18 Sep 2020 Nikola and Startup Investing
“The short seller said a 2018 promotional video showing a prototype of a Nikola semi-truck traveling down the road was staged and that the truck was rolling down a hill rather than propelling itself….Nikola said the video, titled as showing the truck ‘in motion,’ never stated the prototype was driving under its own power.”
The above comes from a Wednesday article in the Wall Street Journal about Nikola—if you’re unfamiliar with this company, think of it as the Tesla of semi-trucks, just without having actually sold any trucks—and a short seller’s report that the startup company overstated the level of technological progress it’s made in its bid to produce and sell trucks.
Of course Nikola and its executive chair Trevor Milton staunchly deny there’s anything to this report, saying that the short seller is simply trying to drive down the price in order to profit from being short the stock (which, of course it is). The SEC and the Feds are examining the allegations, and who knows what they will find. Maybe there’s a smoking gun à la Theranos, or maybe this is just another of countless examples of the vast grey area between marketing and auditable statements.
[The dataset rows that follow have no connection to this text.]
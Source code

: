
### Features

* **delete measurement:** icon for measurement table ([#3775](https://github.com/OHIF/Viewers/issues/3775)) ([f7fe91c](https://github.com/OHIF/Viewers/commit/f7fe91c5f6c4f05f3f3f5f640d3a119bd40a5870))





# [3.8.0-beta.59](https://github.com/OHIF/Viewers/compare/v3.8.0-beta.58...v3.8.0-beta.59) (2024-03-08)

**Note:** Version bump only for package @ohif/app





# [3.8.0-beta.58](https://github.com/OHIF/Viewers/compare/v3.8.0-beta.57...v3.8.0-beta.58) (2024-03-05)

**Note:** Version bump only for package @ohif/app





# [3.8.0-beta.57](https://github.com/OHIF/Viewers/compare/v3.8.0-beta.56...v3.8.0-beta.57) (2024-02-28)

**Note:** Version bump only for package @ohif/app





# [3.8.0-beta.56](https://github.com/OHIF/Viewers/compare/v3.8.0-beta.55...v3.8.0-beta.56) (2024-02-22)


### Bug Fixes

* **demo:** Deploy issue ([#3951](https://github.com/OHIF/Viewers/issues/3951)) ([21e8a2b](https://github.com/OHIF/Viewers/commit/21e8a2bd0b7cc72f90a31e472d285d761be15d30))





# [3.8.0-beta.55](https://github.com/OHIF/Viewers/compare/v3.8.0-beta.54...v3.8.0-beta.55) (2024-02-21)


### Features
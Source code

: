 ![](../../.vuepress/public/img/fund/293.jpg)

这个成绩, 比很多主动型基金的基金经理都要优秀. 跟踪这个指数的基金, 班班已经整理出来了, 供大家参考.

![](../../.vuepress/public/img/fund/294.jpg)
I don’t have a dog in this race, by the way. If you’ve read more than about three articles coming from the collective Beacon brain trust you will have seen that we generally do not recommend investing in individual stocks, whether they are startups who haven’t seen a single dollar of revenue or companies that make so much money they often return some of it to shareholders in the form of dividends and share buybacks. On the other hand, I’m rooting for Nikola, because it seems like it could be a really cool technology, a plus for the climate, and ultimately a boost to the economy.
The point is either way, this is a fascinating little insight into just how risky individual stock plays can be, especially in the startup space. Startups are incentivized constantly to flirt with and often cross the line between marketing their capabilities and marketing their perhaps unrealizable hopes, and there is precious little clarity for investors of any size to parse out which is which. In this case, Nikola showed a video of a semi-truck moving, and any semi-reasonable person would assume it was of its own battery-operated volition, but of course Nikola never explicitly said that, and therefore it’s at this point a bit of a tossup. Think about the razor thin edge of that. A truck company may or may not be able to actually make trucks that can move without being gravity-fed down a hill, and investors have to decide whether they read the tea leaves in favor of profitable self-propulsion (and therefore buy the stock) or gravity propulsion (and therefore do nothing, or in this case, short it).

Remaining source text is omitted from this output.